■ DIRECTIONS
What is needed is an exact copy of the data that follows.

■ DATA SECTION
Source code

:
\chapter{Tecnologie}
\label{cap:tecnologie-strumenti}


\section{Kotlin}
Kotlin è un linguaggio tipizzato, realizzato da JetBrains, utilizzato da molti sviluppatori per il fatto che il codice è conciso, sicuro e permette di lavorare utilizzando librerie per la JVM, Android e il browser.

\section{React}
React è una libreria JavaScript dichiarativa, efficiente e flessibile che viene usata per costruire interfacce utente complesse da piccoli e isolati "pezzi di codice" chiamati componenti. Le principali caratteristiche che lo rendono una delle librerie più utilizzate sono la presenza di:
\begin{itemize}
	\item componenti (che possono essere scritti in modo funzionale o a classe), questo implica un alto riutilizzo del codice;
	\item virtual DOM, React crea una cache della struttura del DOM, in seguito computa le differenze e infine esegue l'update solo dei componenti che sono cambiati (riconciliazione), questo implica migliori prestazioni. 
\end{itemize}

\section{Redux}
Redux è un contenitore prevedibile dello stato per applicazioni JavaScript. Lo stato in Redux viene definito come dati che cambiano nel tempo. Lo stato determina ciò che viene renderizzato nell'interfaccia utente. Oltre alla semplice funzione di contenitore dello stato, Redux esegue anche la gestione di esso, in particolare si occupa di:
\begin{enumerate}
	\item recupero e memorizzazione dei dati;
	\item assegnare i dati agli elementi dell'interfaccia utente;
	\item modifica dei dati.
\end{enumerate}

■ RESULT OF THE TASK
Source code

:
\chapter{Tecnologie}
\label{cap:tecnologie-strumenti}


\section{Kotlin}
Kotlin è un linguaggio tipizzato, realizzato da JetBrains, utilizzato da molti sviluppatori per il fatto che il codice è conciso, sicuro e permette di lavorare utilizzando librerie per la JVM, Android e il browser.

\section{React}
React è una libreria JavaScript dichiarativa, efficiente e flessibile che viene usata per costruire interfacce utente complesse da piccoli e isolati "pezzi di codice" chiamati componenti. Le principali caratteristiche che lo rendono una delle librerie più utilizzate sono la presenza di:
\begin{itemize}
	\item componenti (che possono essere scritti in modo funzionale o a classe), questo implica un alto riutilizzo del codice;
	\item virtual DOM, React crea una cache della struttura del DOM, in seguito computa le differenze e infine esegue l'update solo dei componenti che sono cambiati (riconciliazione), questo implica migliori prestazioni. 
\end{itemize}

\section{Redux}
Redux è un contenitore prevedibile dello stato per applicazioni JavaScript. Lo stato in Redux viene definito come dati che cambiano nel tempo. Lo stato determina ciò che viene renderizzato nell'interfaccia utente. Oltre alla semplice funzione di contenitore dello stato, Redux esegue anche la gestione di esso, in particolare si occupa di:
\begin{enumerate}
	\item recupero e memorizzazione dei dati;
	\item assegnare i dati agli elementi dell'interfaccia utente;
	\item modifica dei dati.
\end{enumerate}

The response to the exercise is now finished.